(Entries taken from a collection)
* * * * * * *

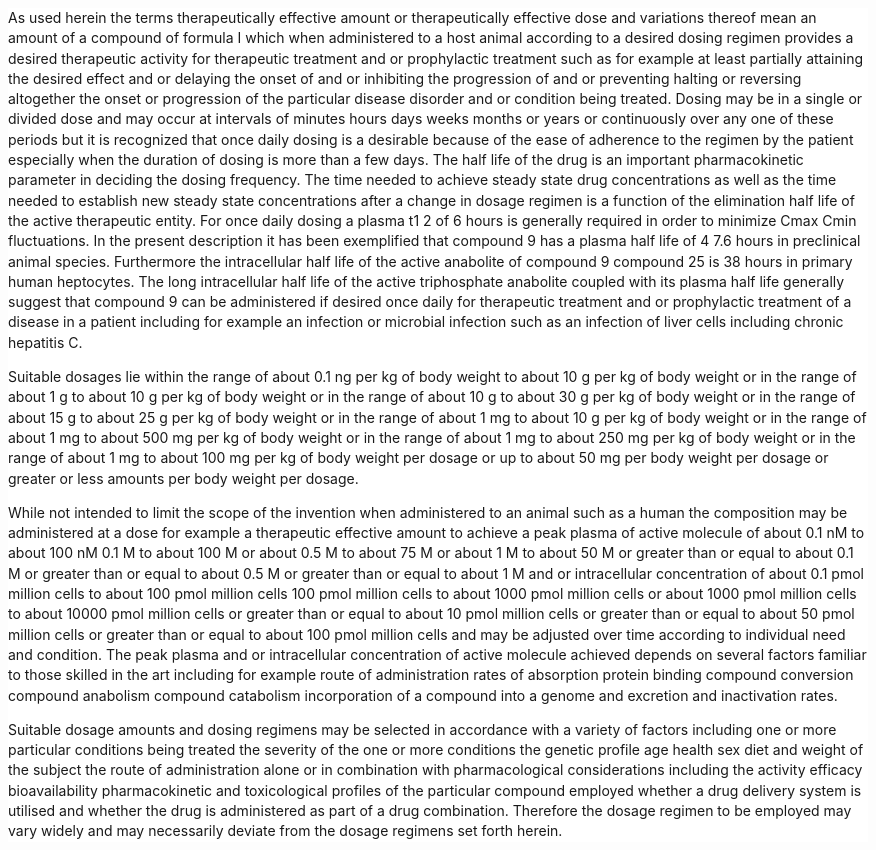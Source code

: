 As used herein the terms therapeutically effective amount or therapeutically effective dose and variations thereof mean an amount of a compound of formula I which when administered to a host animal according to a desired dosing regimen provides a desired therapeutic activity for therapeutic treatment and or prophylactic treatment such as for example at least partially attaining the desired effect and or delaying the onset of and or inhibiting the progression of and or preventing halting or reversing altogether the onset or progression of the particular disease disorder and or condition being treated. Dosing may be in a single or divided dose and may occur at intervals of minutes hours days weeks months or years or continuously over any one of these periods but it is recognized that once daily dosing is a desirable because of the ease of adherence to the regimen by the patient especially when the duration of dosing is more than a few days. The half life of the drug is an important pharmacokinetic parameter in deciding the dosing frequency. The time needed to achieve steady state drug concentrations as well as the time needed to establish new steady state concentrations after a change in dosage regimen is a function of the elimination half life of the active therapeutic entity. For once daily dosing a plasma t1 2 of 6 hours is generally required in order to minimize Cmax Cmin fluctuations. In the present description it has been exemplified that compound 9 has a plasma half life of 4 7.6 hours in preclinical animal species. Furthermore the intracellular half life of the active anabolite of compound 9 compound 25 is 38 hours in primary human heptocytes. The long intracellular half life of the active triphosphate anabolite coupled with its plasma half life generally suggest that compound 9 can be administered if desired once daily for therapeutic treatment and or prophylactic treatment of a disease in a patient including for example an infection or microbial infection such as an infection of liver cells including chronic hepatitis C.

Suitable dosages lie within the range of about 0.1 ng per kg of body weight to about 10 g per kg of body weight or in the range of about 1 g to about 10 g per kg of body weight or in the range of about 10 g to about 30 g per kg of body weight or in the range of about 15 g to about 25 g per kg of body weight or in the range of about 1 mg to about 10 g per kg of body weight or in the range of about 1 mg to about 500 mg per kg of body weight or in the range of about 1 mg to about 250 mg per kg of body weight or in the range of about 1 mg to about 100 mg per kg of body weight per dosage or up to about 50 mg per body weight per dosage or greater or less amounts per body weight per dosage.

While not intended to limit the scope of the invention when administered to an animal such as a human the composition may be administered at a dose for example a therapeutic effective amount to achieve a peak plasma of active molecule of about 0.1 nM to about 100 nM 0.1 M to about 100 M or about 0.5 M to about 75 M or about 1 M to about 50 M or greater than or equal to about 0.1 M or greater than or equal to about 0.5 M or greater than or equal to about 1 M and or intracellular concentration of about 0.1 pmol million cells to about 100 pmol million cells 100 pmol million cells to about 1000 pmol million cells or about 1000 pmol million cells to about 10000 pmol million cells or greater than or equal to about 10 pmol million cells or greater than or equal to about 50 pmol million cells or greater than or equal to about 100 pmol million cells and may be adjusted over time according to individual need and condition. The peak plasma and or intracellular concentration of active molecule achieved depends on several factors familiar to those skilled in the art including for example route of administration rates of absorption protein binding compound conversion compound anabolism compound catabolism incorporation of a compound into a genome and excretion and inactivation rates.

Suitable dosage amounts and dosing regimens may be selected in accordance with a variety of factors including one or more particular conditions being treated the severity of the one or more conditions the genetic profile age health sex diet and weight of the subject the route of administration alone or in combination with pharmacological considerations including the activity efficacy bioavailability pharmacokinetic and toxicological profiles of the particular compound employed whether a drug delivery system is utilised and whether the drug is administered as part of a drug combination. Therefore the dosage regimen to be employed may vary widely and may necessarily deviate from the dosage regimens set forth herein.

* * * * * * *

### Task details
A word-for-word copy of the entries above is needed, with every picture dropped.

### Exercise result
Source code

: As used herein the terms therapeutically effective amount or therapeutically effective dose and variations thereof mean an amount of a compound of formula I which when administered to a host animal according to a desired dosing regimen provides a desired therapeutic activity for therapeutic treatment and or prophylactic treatment such as for example at least partially attaining the desired effect and or delaying the onset of and or inhibiting the progression of and or preventing halting or reversing altogether the onset or progression of the particular disease disorder and or condition being treated. Dosing may be in a single or divided dose and may occur at intervals of minutes hours days weeks months or years or continuously over any one of these periods but it is recognized that once daily dosing is a desirable because of the ease of adherence to the regimen by the patient especially when the duration of dosing is more than a few days. The half life of the drug is an important pharmacokinetic parameter in deciding the dosing frequency. The time needed to achieve steady state drug concentrations as well as the time needed to establish new steady state concentrations after a change in dosage regimen is a function of the elimination half life of the active therapeutic entity. For once daily dosing a plasma t1 2 of 6 hours is generally required in order to minimize Cmax Cmin fluctuations. In the present description it has been exemplified that compound 9 has a plasma half life of 4 7.6 hours in preclinical animal species. Furthermore the intracellular half life of the active anabolite of compound 9 compound 25 is 38 hours in primary human heptocytes. The long intracellular half life of the active triphosphate anabolite coupled with its plasma half life generally suggest that compound 9 can be administered if desired once daily for therapeutic treatment and or prophylactic treatment of a disease in a patient including for example an infection or microbial infection such as an infection of liver cells including chronic hepatitis C.

Suitable dosages lie within the range of about 0.1 ng per kg of body weight to about 10 g per kg of body weight or in the range of about 1 g to about 10 g per kg of body weight or in the range of about 10 g to about 30 g per kg of body weight or in the range of about 15 g to about 25 g per kg of body weight or in the range of about 1 mg to about 10 g per kg of body weight or in the range of about 1 mg to about 500 mg per kg of body weight or in the range of about 1 mg to about 250 mg per kg of body weight or in the range of about 1 mg to about 100 mg per kg of body weight per dosage or up to about 50 mg per body weight per dosage or greater or less amounts per body weight per dosage.

While not intended to limit the scope of the invention when administered to an animal such as a human the composition may be administered at a dose for example a therapeutic effective amount to achieve a peak plasma of active molecule of about 0.1 nM to about 100 nM 0.1 M to about 100 M or about 0.5 M to about 75 M or about 1 M to about 50 M or greater than or equal to about 0.1 M or greater than or equal to about 0.5 M or greater than or equal to about 1 M and or intracellular concentration of about 0.1 pmol million cells to about 100 pmol million cells 100 pmol million cells to about 1000 pmol million cells or about 1000 pmol million cells to about 10000 pmol million cells or greater than or equal to about 10 pmol million cells or greater than or equal to about 50 pmol million cells or greater than or equal to about 100 pmol million cells and may be adjusted over time according to individual need and condition. The peak plasma and or intracellular concentration of active molecule achieved depends on several factors familiar to those skilled in the art including for example route of administration rates of absorption protein binding compound conversion compound anabolism compound catabolism incorporation of a compound into a genome and excretion and inactivation rates.

Suitable dosage amounts and dosing regimens may be selected in accordance with a variety of factors including one or more particular conditions being treated the severity of the one or more conditions the genetic profile age health sex diet and weight of the subject the route of administration alone or in combination with pharmacological considerations including the activity efficacy bioavailability pharmacokinetic and toxicological profiles of the particular compound employed whether a drug delivery system is utilised and whether the drug is administered as part of a drug combination. Therefore the dosage regimen to be employed may vary widely and may necessarily deviate from the dosage regimens set forth herein.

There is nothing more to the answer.